Please set down each line of the data again, unchanged.

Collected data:
- Opening Delimiter -

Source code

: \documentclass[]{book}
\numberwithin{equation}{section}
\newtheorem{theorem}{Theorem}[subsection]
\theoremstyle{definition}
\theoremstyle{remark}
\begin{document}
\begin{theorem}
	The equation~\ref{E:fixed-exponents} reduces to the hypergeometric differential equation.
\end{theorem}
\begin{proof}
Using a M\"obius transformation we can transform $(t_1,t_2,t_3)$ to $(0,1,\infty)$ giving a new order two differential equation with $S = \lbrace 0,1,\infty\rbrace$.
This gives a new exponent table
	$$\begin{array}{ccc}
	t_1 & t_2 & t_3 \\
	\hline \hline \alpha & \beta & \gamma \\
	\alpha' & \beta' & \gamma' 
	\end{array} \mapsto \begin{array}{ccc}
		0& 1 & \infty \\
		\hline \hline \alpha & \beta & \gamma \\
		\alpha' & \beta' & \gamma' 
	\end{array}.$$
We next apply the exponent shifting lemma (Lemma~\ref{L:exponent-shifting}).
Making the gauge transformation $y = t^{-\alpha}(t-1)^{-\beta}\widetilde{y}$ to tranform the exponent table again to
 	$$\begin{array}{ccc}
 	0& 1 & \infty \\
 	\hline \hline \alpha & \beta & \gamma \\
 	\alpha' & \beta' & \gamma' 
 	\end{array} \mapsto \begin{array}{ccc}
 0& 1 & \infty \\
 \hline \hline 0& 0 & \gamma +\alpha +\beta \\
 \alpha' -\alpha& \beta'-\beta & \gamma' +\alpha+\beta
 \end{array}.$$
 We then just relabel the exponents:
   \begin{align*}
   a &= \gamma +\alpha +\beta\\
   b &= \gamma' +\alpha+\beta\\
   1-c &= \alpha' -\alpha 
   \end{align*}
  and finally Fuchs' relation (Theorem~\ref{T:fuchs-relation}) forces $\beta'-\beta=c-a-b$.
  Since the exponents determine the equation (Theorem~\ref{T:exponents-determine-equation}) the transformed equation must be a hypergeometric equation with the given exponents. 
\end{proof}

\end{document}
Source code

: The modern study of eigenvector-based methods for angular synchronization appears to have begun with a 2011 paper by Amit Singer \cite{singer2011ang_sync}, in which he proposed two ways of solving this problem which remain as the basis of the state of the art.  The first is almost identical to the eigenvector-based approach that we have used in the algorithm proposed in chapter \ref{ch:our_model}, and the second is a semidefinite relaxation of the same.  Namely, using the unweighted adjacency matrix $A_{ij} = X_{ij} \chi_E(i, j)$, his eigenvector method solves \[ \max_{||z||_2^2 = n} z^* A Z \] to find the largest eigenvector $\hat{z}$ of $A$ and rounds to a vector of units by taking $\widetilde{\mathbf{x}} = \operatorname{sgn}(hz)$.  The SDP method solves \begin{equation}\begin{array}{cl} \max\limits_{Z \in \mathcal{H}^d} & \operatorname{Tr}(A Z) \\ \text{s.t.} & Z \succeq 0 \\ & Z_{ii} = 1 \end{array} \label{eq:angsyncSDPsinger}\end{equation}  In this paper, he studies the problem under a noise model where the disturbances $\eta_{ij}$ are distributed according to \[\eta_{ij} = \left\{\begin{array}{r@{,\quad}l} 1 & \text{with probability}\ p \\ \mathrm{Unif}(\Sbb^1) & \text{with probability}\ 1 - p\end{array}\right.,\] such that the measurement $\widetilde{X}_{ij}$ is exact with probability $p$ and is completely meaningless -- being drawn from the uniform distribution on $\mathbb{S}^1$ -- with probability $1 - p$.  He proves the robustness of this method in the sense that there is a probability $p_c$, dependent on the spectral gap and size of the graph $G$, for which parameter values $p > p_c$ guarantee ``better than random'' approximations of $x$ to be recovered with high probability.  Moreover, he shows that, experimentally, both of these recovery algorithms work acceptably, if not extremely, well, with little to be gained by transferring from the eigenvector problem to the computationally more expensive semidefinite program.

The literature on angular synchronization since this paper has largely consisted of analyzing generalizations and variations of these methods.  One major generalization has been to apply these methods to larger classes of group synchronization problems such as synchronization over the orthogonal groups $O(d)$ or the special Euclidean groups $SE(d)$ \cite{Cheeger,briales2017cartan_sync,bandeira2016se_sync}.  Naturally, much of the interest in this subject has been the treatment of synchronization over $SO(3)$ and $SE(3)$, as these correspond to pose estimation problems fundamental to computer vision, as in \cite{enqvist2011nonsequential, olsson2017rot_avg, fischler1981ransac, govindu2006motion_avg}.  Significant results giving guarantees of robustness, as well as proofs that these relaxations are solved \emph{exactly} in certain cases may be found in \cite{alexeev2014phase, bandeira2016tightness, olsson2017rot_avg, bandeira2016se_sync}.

- Closing Delimiter -

▸ **ANSWER BELOW**:
Source code

: \documentclass[]{book}
\numberwithin{equation}{section}
\newtheorem{theorem}{Theorem}[subsection]
\theoremstyle{definition}
\theoremstyle{remark}
\begin{document}
\begin{theorem}
	The equation~\ref{E:fixed-exponents} reduces to the hypergeometric differential equation.
\end{theorem}
\begin{proof}
Using a M\"obius transformation we can transform $(t_1,t_2,t_3)$ to $(0,1,\infty)$ giving a new order two differential equation with $S = \lbrace 0,1,\infty\rbrace$.
This gives a new exponent table
	$$\begin{array}{ccc}
	t_1 & t_2 & t_3 \\
	\hline \hline \alpha & \beta & \gamma \\
	\alpha' & \beta' & \gamma' 
	\end{array} \mapsto \begin{array}{ccc}
		0& 1 & \infty \\
		\hline \hline \alpha & \beta & \gamma \\
		\alpha' & \beta' & \gamma' 
	\end{array}.$$
We next apply the exponent shifting lemma (Lemma~\ref{L:exponent-shifting}).
Making the gauge transformation $y = t^{-\alpha}(t-1)^{-\beta}\widetilde{y}$ to tranform the exponent table again to
 	$$\begin{array}{ccc}
 	0& 1 & \infty \\
 	\hline \hline \alpha & \beta & \gamma \\
 	\alpha' & \beta' & \gamma' 
 	\end{array} \mapsto \begin{array}{ccc}
 0& 1 & \infty \\
 \hline \hline 0& 0 & \gamma +\alpha +\beta \\
 \alpha' -\alpha& \beta'-\beta & \gamma' +\alpha+\beta
 \end{array}.$$
 We then just relabel the exponents:
   \begin{align*}
   a &= \gamma +\alpha +\beta\\
   b &= \gamma' +\alpha+\beta\\
   1-c &= \alpha' -\alpha 
   \end{align*}
  and finally Fuchs' relation (Theorem~\ref{T:fuchs-relation}) forces $\beta'-\beta=c-a-b$.
  Since the exponents determine the equation (Theorem~\ref{T:exponents-determine-equation}) the transformed equation must be a hypergeometric equation with the given exponents. 
\end{proof}

\end{document}
Source code

: The modern study of eigenvector-based methods for angular synchronization appears to have begun with a 2011 paper by Amit Singer \cite{singer2011ang_sync}, in which he proposed two ways of solving this problem which remain as the basis of the state of the art.  The first is almost identical to the eigenvector-based approach that we have used in the algorithm proposed in chapter \ref{ch:our_model}, and the second is a semidefinite relaxation of the same.  Namely, using the unweighted adjacency matrix $A_{ij} = X_{ij} \chi_E(i, j)$, his eigenvector method solves \[ \max_{||z||_2^2 = n} z^* A Z \] to find the largest eigenvector $\hat{z}$ of $A$ and rounds to a vector of units by taking $\widetilde{\mathbf{x}} = \operatorname{sgn}(hz)$.  The SDP method solves \begin{equation}\begin{array}{cl} \max\limits_{Z \in \mathcal{H}^d} & \operatorname{Tr}(A Z) \\ \text{s.t.} & Z \succeq 0 \\ & Z_{ii} = 1 \end{array} \label{eq:angsyncSDPsinger}\end{equation}  In this paper, he studies the problem under a noise model where the disturbances $\eta_{ij}$ are distributed according to \[\eta_{ij} = \left\{\begin{array}{r@{,\quad}l} 1 & \text{with probability}\ p \\ \mathrm{Unif}(\Sbb^1) & \text{with probability}\ 1 - p\end{array}\right.,\] such that the measurement $\widetilde{X}_{ij}$ is exact with probability $p$ and is completely meaningless -- being drawn from the uniform distribution on $\mathbb{S}^1$ -- with probability $1 - p$.  He proves the robustness of this method in the sense that there is a probability $p_c$, dependent on the spectral gap and size of the graph $G$, for which parameter values $p > p_c$ guarantee ``better than random'' approximations of $x$ to be recovered with high probability.  Moreover, he shows that, experimentally, both of these recovery algorithms work acceptably, if not extremely, well, with little to be gained by transferring from the eigenvector problem to the computationally more expensive semidefinite program.

The literature on angular synchronization since this paper has largely consisted of analyzing generalizations and variations of these methods.  One major generalization has been to apply these methods to larger classes of group synchronization problems such as synchronization over the orthogonal groups $O(d)$ or the special Euclidean groups $SE(d)$ \cite{Cheeger,briales2017cartan_sync,bandeira2016se_sync}.  Naturally, much of the interest in this subject has been the treatment of synchronization over $SO(3)$ and $SE(3)$, as these correspond to pose estimation problems fundamental to computer vision, as in \cite{enqvist2011nonsequential, olsson2017rot_avg, fischler1981ransac, govindu2006motion_avg}.  Significant results giving guarantees of robustness, as well as proofs that these relaxations are solved \emph{exactly} in certain cases may be found in \cite{alexeev2014phase, bandeira2016tightness, olsson2017rot_avg, bandeira2016se_sync}.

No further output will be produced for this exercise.